Brief: Search each line below for "frota", then return the lines where it appears.
[Information provided — start]
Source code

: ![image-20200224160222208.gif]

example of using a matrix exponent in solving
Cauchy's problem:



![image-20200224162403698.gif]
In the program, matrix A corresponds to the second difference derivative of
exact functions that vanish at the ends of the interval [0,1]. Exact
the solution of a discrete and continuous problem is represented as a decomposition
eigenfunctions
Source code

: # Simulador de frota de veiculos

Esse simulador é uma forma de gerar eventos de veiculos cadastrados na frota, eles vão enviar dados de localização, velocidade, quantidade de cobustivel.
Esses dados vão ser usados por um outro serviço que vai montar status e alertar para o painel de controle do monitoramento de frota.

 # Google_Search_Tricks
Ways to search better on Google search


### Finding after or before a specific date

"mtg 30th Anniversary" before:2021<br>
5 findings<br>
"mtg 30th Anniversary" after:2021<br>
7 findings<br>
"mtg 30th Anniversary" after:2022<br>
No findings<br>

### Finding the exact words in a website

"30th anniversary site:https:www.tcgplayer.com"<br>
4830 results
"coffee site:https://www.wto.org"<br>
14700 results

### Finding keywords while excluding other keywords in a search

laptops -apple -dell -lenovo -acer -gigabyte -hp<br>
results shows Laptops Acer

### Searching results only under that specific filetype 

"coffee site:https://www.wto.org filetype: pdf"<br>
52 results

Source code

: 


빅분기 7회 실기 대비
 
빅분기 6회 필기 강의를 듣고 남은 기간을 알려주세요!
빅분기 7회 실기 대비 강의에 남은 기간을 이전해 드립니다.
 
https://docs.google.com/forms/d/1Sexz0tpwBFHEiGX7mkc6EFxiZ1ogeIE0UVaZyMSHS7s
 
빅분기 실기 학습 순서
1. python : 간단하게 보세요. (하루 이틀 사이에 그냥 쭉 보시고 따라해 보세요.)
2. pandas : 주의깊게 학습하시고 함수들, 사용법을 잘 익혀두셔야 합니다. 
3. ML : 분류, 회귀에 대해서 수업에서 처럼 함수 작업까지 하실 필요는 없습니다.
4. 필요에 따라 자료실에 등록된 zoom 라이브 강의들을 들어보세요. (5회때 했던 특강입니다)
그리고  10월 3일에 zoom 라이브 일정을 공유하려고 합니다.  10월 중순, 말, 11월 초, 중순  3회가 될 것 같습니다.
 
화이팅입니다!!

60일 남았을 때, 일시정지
[Information provided — finish]
Answer for this exercise:
: # Simulador de frota de veiculos
Esse simulador é uma forma de gerar eventos de veiculos cadastrados na frota, eles vão enviar dados de localização, velocidade, quantidade de cobustivel.
Esses dados vão ser usados por um outro serviço que vai montar status e alertar para o painel de controle do monitoramento de frota.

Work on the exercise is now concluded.